Industrial metal AM offers strategic value but limited near-term cash generation

But patience has limits when it comes to valuation. Aerospace and defence offer high margins and long equipment life, but procurement is slow, certification takes years, and orders come in lumps. Service revenue builds gradually. It’s a business with strategic logic but constrained near-term cash generation.

The impairment suggests Nikon has revised the assumptions baked into the SLM deal. At the time, metal additive was widely seen as entering a phase of rapid industrialisation. Since then demand has flattened, interest rates have risen, and competition has increased, from European incumbents and cheaper Chinese manufacturers.

This doesn’t mean SLM’s technology is worthless. Machines are still shipping, R&D continues, and Nikon has restated its commitment to digital manufacturing. But goodwill represents the premium paid for future outperformance. When internal models no longer support that premium, it has to come off the books.

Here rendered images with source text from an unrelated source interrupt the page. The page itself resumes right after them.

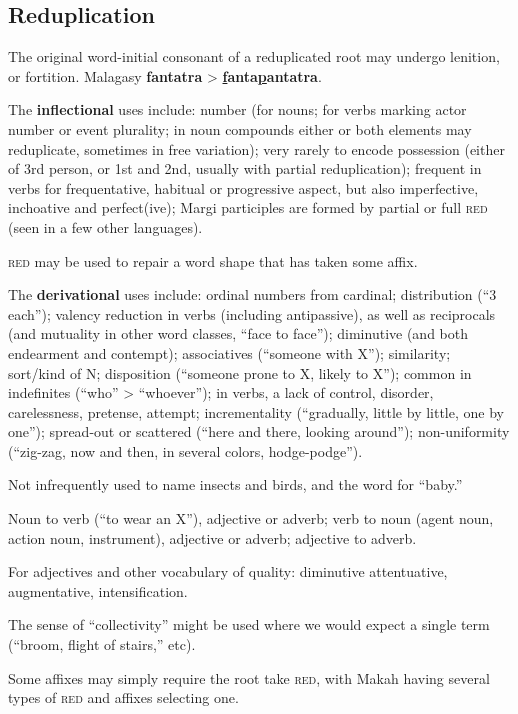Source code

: \documentclass[11pt]{article}
\newcommand{\LL}[1]{\textbf{#1}}  %
\newcommand{\I}[1]{\textsc{#1}}   %
\begin{document}
\subsection{Reduplication} The original word-initial consonant of a
reduplicated root may undergo lenition, or fortition.  Malagasy
\LL{fantatra} > \LL{\uline{f}anta\uline{p}antatra}.

The \textbf{inflectional} uses include: number (for nouns; for verbs
marking actor number or event plurality; in noun compounds either or
both elements may reduplicate, sometimes in free variation); very
rarely to encode possession (either of 3rd person, or 1st and 2nd,
usually with partial reduplication); frequent in verbs for
frequentative, habitual or progressive aspect, but also imperfective,
inchoative and perfect(ive); Margi participles are formed by partial
or full \I{red} (seen in a few other languages).

\I{red} may be used to repair a word shape that has taken some affix.

The \textbf{derivational} uses include: ordinal numbers from cardinal;
distribution (``3 each''); valency reduction in verbs (including
antipassive), as well as reciprocals (and mutuality in other word
classes, ``face to face''); diminutive (and both endearment and
contempt); associatives (``someone with X''); similarity; sort/kind of
N; disposition (``someone prone to X, likely to X''); common in
indefinites (``who'' > ``whoever''); in verbs, a lack of control,
disorder, carelessness, pretense, attempt; incrementality
(``gradually, little by little, one by one''); spread-out or scattered
(``here and there, looking around''); non-uniformity (``zig-zag, now
and then, in several colors, hodge-podge'').

Not infrequently used to name insects and birds, and the word for
``baby.'' 

Noun to verb (``to wear an X''), adjective or adverb; verb to noun
(agent noun, action noun, instrument), adjective or adverb; adjective
to adverb.

For adjectives and other vocabulary of quality: diminutive
attentuative, augmentative, intensification.

The sense of ``collectivity'' might be used where we would expect a
single term (``broom, flight of stairs,'' etc).

Some affixes may simply require the root take \I{red}, with Makah
having several types of \I{red} and affixes selecting one.
\end{document}
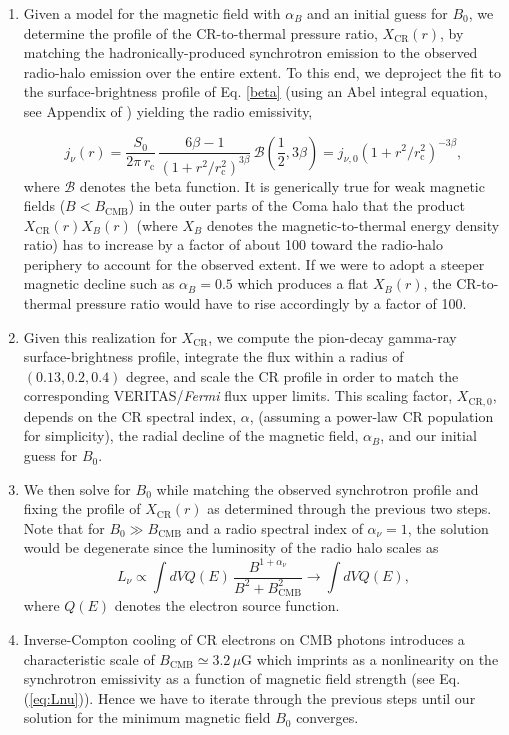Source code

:\documentclass[12pt,manuscript]{aastex}
\def\Fermi{{\em Fermi}\xspace}
\newcommand{\rmn}{\mathrm}
\newcommand{\CR}{\mathrm{CR}}
\begin{document}
\begin{enumerate}
\item
Given a model for the magnetic field with $\alpha_B$ and an initial guess for $B_0$, we determine
the profile of the CR-to-thermal pressure ratio, $X_{\CR}(r)$, by matching the hadronically-produced
synchrotron emission to the observed radio-halo emission over the entire extent. To 
this end, we deproject the fit to the surface-brightness profile of Eq. \ref{beta} (using an Abel
integral equation, see Appendix of \citealt{article:PfrommerEnsslin:2004b}) yielding the radio
emissivity,

\begin{equation}
\label{eq:Coma:radio}
j_{\nu} (r) = \frac{S_{0}}{2\pi\, r_{\rmn{c}}}\,
\frac{6\beta - 1}{\left(1 + r^{2}/r_{\rmn{c}}^{2}\right)^{3 \beta}}\,
\mathcal{B}\left(\frac{1}{2}, 3\beta\right)
= j_{\nu,0} \left(1 + r^2/r_{\rmn{c}}^{2}\right)^{-3 \beta},
\end{equation}
where $\mathcal{B}$ denotes the beta function. It is generically true for weak magnetic fields
($B<B_{\rmn{CMB}}$) in the outer parts of the Coma halo that the product $X_{\CR}(r)X_{B}(r)$ (where
$X_B$ denotes the magnetic-to-thermal energy density ratio) has to increase by a factor of about 100
toward the radio-halo periphery to account for the observed extent. If we were to adopt a steeper
magnetic decline such as $\alpha_{B}=0.5$ which produces a flat $X_{B}(r)$, the CR-to-thermal
pressure ratio would have to rise accordingly by a factor of 100.

\item
Given this realization for $X_{\CR}$, we compute the pion-decay gamma-ray surface-brightness
profile, integrate the flux within a radius of $(0.13, 0.2, 0.4)$ degree, and scale the CR profile
in order to match the corresponding VERITAS/\Fermi flux upper limits. This scaling factor,
$X_{\CR,0}$, depends on the CR spectral index, $\alpha$, (assuming a power-law CR population for
simplicity), the radial decline of the magnetic field, $\alpha_{B}$, and our initial guess for
$B_{0}$.

\item
We then solve for $B_{0}$ while matching the observed synchrotron profile and fixing the profile
of $X_{\CR}(r)$ as determined through the previous two steps. Note
that for $B_{0} \gg B_{\rmn{CMB}}$ and a radio spectral index of $\alpha_{\nu}=1$, the solution
would be degenerate since the luminosity of the radio halo scales as
\begin{equation}
\label{eq:Lnu}
L_{\nu} \propto \int dV Q(E)\,\frac{B^{1+\alpha_\nu}}{B^2 + B_{\rmn{CMB}}^2} \to \int dV Q(E),
\end{equation}
where $Q(E)$ denotes the electron source function.

\item Inverse-Compton cooling of CR electrons on CMB photons introduces a characteristic scale of
  $B_{\rmn{CMB}}\simeq 3.2\,\mu$G which imprints as a nonlinearity on the synchrotron emissivity as
  a function of magnetic field strength (see Eq. (\ref{eq:Lnu})). Hence we have to iterate through
  the previous steps until our solution for the minimum magnetic field $B_{0}$ converges.
\end{enumerate}
\end{document}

Sector precedent: GE, Desktop Metal and repeated write-downs across additive manufacturing

Impairments have become a recurring feature of the additive manufacturing sector as early consolidation bets collide with slower-than-expected industrial uptake. The most prominent precedent came in 2020, when GE took an $877mn goodwill impairment linked to its additive manufacturing unit, following the acquisitions of Concept Laser and Arcam. GE cited reduced long-term growth expectations and lower projected margins, despite continued technical use of metal AM in aviation programmes. The write-down did not signal an exit from additive manufacturing, but it reset the balance sheet to reflect more conservative assumptions around adoption speed and capital returns.

Publicly listed pure-play manufacturers have faced similar pressures. Desktop Metal accumulated substantial goodwill through an aggressive acquisition strategy during the 2020–21 market expansion. Subsequent filings disclosed repeated impairments as revenue growth failed to match forecasts set during the consolidation phase, particularly in metal systems and production-scale platforms. The charges accompanied restructurings and cost reductions, underscoring how quickly valuation models built on rapid industrialisation can unravel when customer qualification cycles stretch and capital spending tightens.

Taken together, these episodes point to a sector-wide pattern: additive manufacturing remains strategically relevant, but the financial returns implied by earlier deal valuations have proved difficult to realise within the timeframes originally modelled.

Balance sheet reset ahead of Nikon’s next medium-term plan

The timing matters. Nikon booked the impairment ahead of a new medium-term plan and alongside revised earnings guidance cutting full-year 2026 expectations by ¥5.0 billion ($31.9 million). The write-down brings the book value into line with what the next decade realistically looks like, not what the market believed three years ago.

For investors, the charge clarifies the gap between strategic positioning and financial return. Nikon still sees additive manufacturing as central to its industrial future. The impairment is an admission that the route to profitability and capital recovery is longer and harder than expected.